Richard Gere has the thankless role of playing the spurned husband and he does a good job of eliciting sympathy early on. Edward may not be has handsome as Paul but, c’mon, it’s Richard Gere! The man has aged incredibly well and looks handsome no matter how many frumpy sweaters Lyne tries to put him in. Gere’s finest moment in Unfaithful is when his character confronts Paul. Edward starts off angry but Gere doesn’t chew up the scenery – it’s a slow burn as Edward questions Paul and then he gradually becomes unglued. Gere has to convey a wide spectrum of emotions in this scene and does so quite expertly. From that scene on, his character undergoes a very profound change and it is interesting to see how Gere plays it out.

After years of playing heroic roles in films like Judge Dredd (1995), Lane began to seek out projects that gave her the chance to play more flawed characters. In many respects, A Walk on the Moon was a warm-up for her role in Unfaithful. In that film, she played a 1960s housewife who gets caught up in the sexual revolution of the era and cheats on her husband with a good-looking traveling clothes salesman. Whereas her character’s motivation was clearer in that one, it is more ambiguous in Unfaithful. In fact, Lyne cast Lane based on her work in A Walk on the Moon in which he found her to be “very sympathetic and vulnerable.”

During the production, Lyne fought with 20th Century Fox over the source of the affair. Executives felt that there needed to be a reason while the director believed that chance played a large role. Early drafts of the screenplay featured the Sumners with a dysfunctional sexual relationship and the studio wanted them to have a bad marriage with no sex so there would be more sympathy for Connie. Lyne and Gere disagreed and the director had the script rewritten so that the Sumners basically had a good marriage. He said, “The whole point of the movie was the arbitrary nature of infidelity, the fact that you could be the happiest person on Earth and meet somebody over there, and suddenly your life’s changed.”

When it came time to assemble the crew for this film, Lyne asked director of photography Peter Biziou, with whom he had made 9½ Weeks, to shoot Unfaithful. After reading the screenplay, Biziou felt that the story lent itself to the classic 1.85:1 aspect ratio because there was often “two characters working together in frame.” During pre-production, Biziou, Lyne and production designer Brian Morris used a collection of still photographs as style references. These included photos from fashion magazines and shots by prominent photographers.

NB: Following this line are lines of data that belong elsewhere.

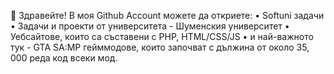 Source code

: 👋 Здравейте! В моя Github Account можете да откриете:
• Softuni задачи
• Задачи и проекти от университета - Шуменския университет
• Уебсайтове, които са съставени с PHP, HTML/CSS/JS
• и най-важното тук - GTA SA:MP гейммодове, които започват с дължина от около 35, 000 реда код всеки мод.
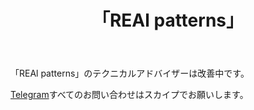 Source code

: ﻿---
layout: post-ea

group: 技術顧問
title: 「REAl patterns」
meta: REAl patterns
logo: real_patterns.svg
order: 3

category: ea

og: img/og-real-patterns.jpg

lang: jp
ref: real_patterns
---

「REAl patterns」のテクニカルアドバイザーは改善中です。

<a href="https://t.me/chutkoy" target="_blank">Telegram</a>すべてのお問い合わせはスカイプでお願いします。</a>

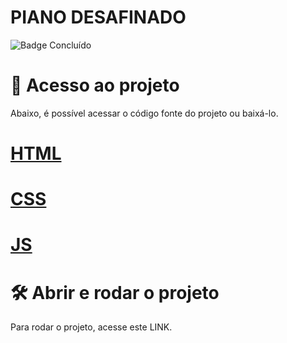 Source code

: <h1>PIANO DESAFINADO</h1>

![Badge Concluído](http://img.shields.io/static/v1?label=STATUS&message=CONCLUÍDO&color=GREEN&style=for-the-badge)

# 📁 Acesso ao projeto

Abaixo, é possível acessar o código fonte do projeto ou baixá-lo.


# [HTML](https://github.com/guisacilotto/OutOfTunePiano/blob/main/index.html) 

# [CSS](https://github.com/guisacilotto/OutOfTunePiano/blob/main/style.css) 

# [JS](https://github.com/guisacilotto/OutOfTunePiano/blob/main/script.js)


# 🛠️ Abrir e rodar o projeto

Para rodar o projeto, acesse este LINK.
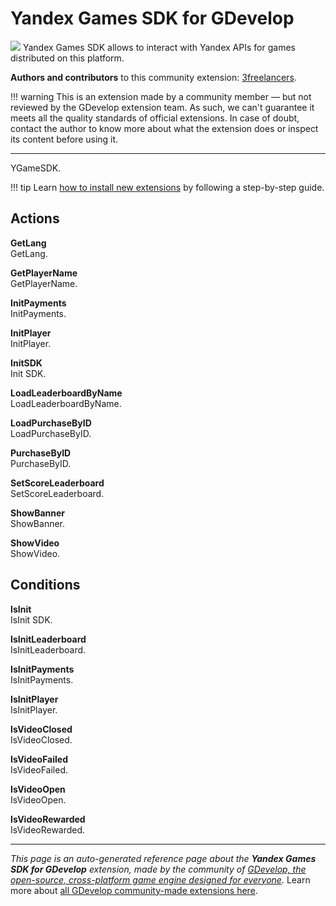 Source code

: # Yandex Games SDK for GDevelop

<img src="https://resources.gdevelop-app.com/assets/Icons/numeric-3-circle.svg" class="extension-icon"></img>
Yandex Games SDK allows to interact with Yandex APIs for games distributed on this platform.

**Authors and contributors** to this community extension: [3freelancers](https://gd.games/3freelancers).

!!! warning
    This is an extension made by a community member — but not reviewed
    by the GDevelop extension team. As such, we can't guarantee it
    meets all the quality standards of official extensions. In case of
    doubt, contact the author to know more about what the extension
    does or inspect its content before using it.

---

YGameSDK.

!!! tip
    Learn [how to install new extensions](/gdevelop5/extensions/search) by following a step-by-step guide.

## Actions

**GetLang**  
GetLang.

**GetPlayerName**  
GetPlayerName.

**InitPayments**  
InitPayments.

**InitPlayer**  
InitPlayer.

**InitSDK**  
Init SDK.

**LoadLeaderboardByName**  
LoadLeaderboardByName.

**LoadPurchaseByID**  
LoadPurchaseByID.

**PurchaseByID**  
PurchaseByID.

**SetScoreLeaderboard**  
SetScoreLeaderboard.

**ShowBanner**  
ShowBanner.

**ShowVideo**  
ShowVideo.

## Conditions

**IsInit**  
IsInit SDK.

**IsInitLeaderboard**  
IsInitLeaderboard.

**IsInitPayments**  
IsInitPayments.

**IsInitPlayer**  
IsInitPlayer.

**IsVideoClosed**  
IsVideoClosed.

**IsVideoFailed**  
IsVideoFailed.

**IsVideoOpen**  
IsVideoOpen.

**IsVideoRewarded**  
IsVideoRewarded.




---

*This page is an auto-generated reference page about the **Yandex Games SDK for GDevelop** extension, made by the community of [GDevelop, the open-source, cross-platform game engine designed for everyone](https://gdevelop.io/).* Learn more about [all GDevelop community-made extensions here](/gdevelop5/extensions). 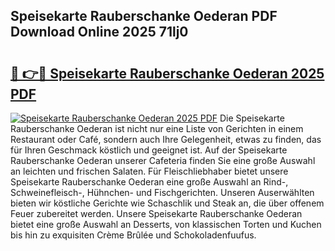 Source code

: ## Speisekarte Rauberschanke Oederan PDF Download Online 2025 71lj0

# <h2><a href="http://gcd14ye.nevu.top/?p=Speisekarte+Rauberschanke+Oederan">🔗 👉🔴 Speisekarte Rauberschanke Oederan 2025 PDF</a></h2>

[![Speisekarte Rauberschanke Oederan 2025 PDF](https://i.imgur.com/dBaPXMq.png)](http://gcd14ye.nevu.top/?p=Speisekarte+Rauberschanke+Oederan)
Die Speisekarte Rauberschanke Oederan ist nicht nur eine Liste von Gerichten in einem Restaurant oder Café, sondern auch Ihre Gelegenheit, etwas zu finden, das für Ihren Geschmack köstlich und geeignet ist. Auf der Speisekarte Rauberschanke Oederan unserer Cafeteria finden Sie eine große Auswahl an leichten und frischen Salaten. Für Fleischliebhaber bietet unsere Speisekarte Rauberschanke Oederan eine große Auswahl an Rind-, Schweinefleisch-, Hühnchen- und Fischgerichten. Unseren Auserwählten bieten wir köstliche Gerichte wie Schaschlik und Steak an, die über offenem Feuer zubereitet werden. Unsere Speisekarte Rauberschanke Oederan bietet eine große Auswahl an Desserts, von klassischen Torten und Kuchen bis hin zu exquisiten Crème Brûlée und Schokoladenfuufus.
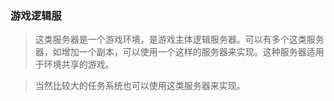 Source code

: ### 游戏逻辑服
>这类服务器是一个游戏环境，是游戏主体逻辑服务器。可以有多个这类服务器，如增加一个副本，可以使用一个这样的服务器来实现。这种服务器适用于环境共享的游戏。

>当然比较大的任务系统也可以使用这类服务器来实现。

Initially, the story was set against snowy exteriors but this idea was rejected early on and the film was shot from March 22 to June 1, 2001 with Lyne shooting in sequence whenever possible. Much of the film was shot in Greenwich Village and Lyne ended up incorporating the city’s unpredictable weather. During the windstorm sequence where Connie first meets Paul, it rained and Lyne used the overcast weather conditions for the street scenes.

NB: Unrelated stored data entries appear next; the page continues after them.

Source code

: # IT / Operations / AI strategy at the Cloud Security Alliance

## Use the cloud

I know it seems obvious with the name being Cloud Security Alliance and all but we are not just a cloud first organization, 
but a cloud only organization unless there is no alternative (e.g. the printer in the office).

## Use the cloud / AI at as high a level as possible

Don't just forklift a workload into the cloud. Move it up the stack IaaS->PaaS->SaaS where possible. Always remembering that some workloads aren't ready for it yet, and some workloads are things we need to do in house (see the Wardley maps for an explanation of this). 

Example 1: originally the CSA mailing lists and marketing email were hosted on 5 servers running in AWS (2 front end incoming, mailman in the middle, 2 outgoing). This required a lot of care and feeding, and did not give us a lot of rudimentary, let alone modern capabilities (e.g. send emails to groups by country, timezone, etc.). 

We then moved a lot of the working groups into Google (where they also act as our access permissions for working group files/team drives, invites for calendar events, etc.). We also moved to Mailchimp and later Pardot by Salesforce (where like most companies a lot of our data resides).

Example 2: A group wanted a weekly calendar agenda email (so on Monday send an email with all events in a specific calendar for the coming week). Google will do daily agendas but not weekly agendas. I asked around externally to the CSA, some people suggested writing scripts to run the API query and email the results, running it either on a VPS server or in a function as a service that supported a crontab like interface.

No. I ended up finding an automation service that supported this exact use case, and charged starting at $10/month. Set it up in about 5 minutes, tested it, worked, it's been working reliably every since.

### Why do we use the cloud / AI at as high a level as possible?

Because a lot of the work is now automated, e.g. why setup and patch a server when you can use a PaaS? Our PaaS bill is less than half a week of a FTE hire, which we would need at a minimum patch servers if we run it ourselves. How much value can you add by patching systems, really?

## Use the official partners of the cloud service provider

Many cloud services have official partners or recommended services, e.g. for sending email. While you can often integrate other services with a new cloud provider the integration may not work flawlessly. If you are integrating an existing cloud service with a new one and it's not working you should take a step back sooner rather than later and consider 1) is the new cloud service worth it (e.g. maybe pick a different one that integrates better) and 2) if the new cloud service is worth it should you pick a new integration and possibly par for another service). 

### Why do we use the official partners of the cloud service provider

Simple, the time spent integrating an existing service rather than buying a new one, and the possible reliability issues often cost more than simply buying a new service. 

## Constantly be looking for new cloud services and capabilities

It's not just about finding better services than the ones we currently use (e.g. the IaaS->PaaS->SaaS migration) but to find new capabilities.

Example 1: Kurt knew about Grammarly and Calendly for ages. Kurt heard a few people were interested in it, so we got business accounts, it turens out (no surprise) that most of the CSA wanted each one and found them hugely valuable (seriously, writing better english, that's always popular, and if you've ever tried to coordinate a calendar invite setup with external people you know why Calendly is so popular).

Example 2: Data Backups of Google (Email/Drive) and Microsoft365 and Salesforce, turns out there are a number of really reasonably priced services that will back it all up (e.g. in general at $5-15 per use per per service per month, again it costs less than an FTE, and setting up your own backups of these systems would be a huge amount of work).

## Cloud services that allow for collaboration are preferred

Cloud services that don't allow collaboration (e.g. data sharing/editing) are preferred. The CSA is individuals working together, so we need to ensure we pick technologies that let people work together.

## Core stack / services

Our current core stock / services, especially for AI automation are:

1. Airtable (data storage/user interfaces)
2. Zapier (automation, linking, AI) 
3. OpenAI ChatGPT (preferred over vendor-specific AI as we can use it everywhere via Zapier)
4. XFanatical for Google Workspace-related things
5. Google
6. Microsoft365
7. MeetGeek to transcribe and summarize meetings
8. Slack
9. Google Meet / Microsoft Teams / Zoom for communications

Lyne also preferred shooting in practical interiors on location so that, according to Biziou, the actors “feel an intimate sense of belonging at locations,” and use natural light as much as possible. A full four weeks of the schedule was dedicated to the scenes in Paul’s loft which was located on the third floor of a six-story building. Biziou often used two cameras for the film’s intimate sex scenes so as to spare the actors as little discomfort as possible. For example, Olivier Martinez wasn’t comfortable with doing nudity. So, to get him and Lane in the proper frame of mind for the sex scenes, Lyne showed them clips from Five Easy Pieces (1970), Last Tango in Paris (1972), and Fatal Attraction (1987). The two actors hadn’t met before filming and didn’t get to know each other well during the shoot, a calculated move on Lyne’s part so that their off-camera relationship mirrored the one of their characters.

Lyne tested his cast and crew’s endurance by using smoke in certain scenes to enhance the atmosphere. According to Biziou, “the texture it gives helps differentiate and separate various density levels of darkness farther back in frame.” Lyne used this technique on all of his films; however, on a set where cast and crew were filming 18-20 hour days, it got to be a bit much. Gere remembered, “Our throats were being blown out. We had a special doctor who was there almost all the time who was shooting people up with antibiotics for bronchial infections.” Lane even used an oxygen bottle for doses of fresh air between takes.

The last 25 minutes of Unfaithful slides dangerously into formulaic thriller territory, threatening to derail what had been up to that point an engrossing drama about an illicit affair. Why did Lyne feel the need to go in this direction? Did the studio influence his decision and mandate that he incorporate more commercial elements? Lane and Gere do their best to keep things on track and it’s a credit to their abilities that they keep us interested in what is happening to their characters as they transcend the material. In some respects, Unfaithful is a horror film for married couples or for people in some kind of long-term relationship as it shows the ramifications of cheating on one’s spouse. The tragic thing is that all of this could have been avoided if Connie and Edward just talked to each other openly and honestly about how they felt about things. After all, communication is the key to a successful marriage or any meaningful relationship. As Unfaithful shows, lies only complicate things and drive people apart. It’s a harsh lesson that Connie and Edward learn the hard way.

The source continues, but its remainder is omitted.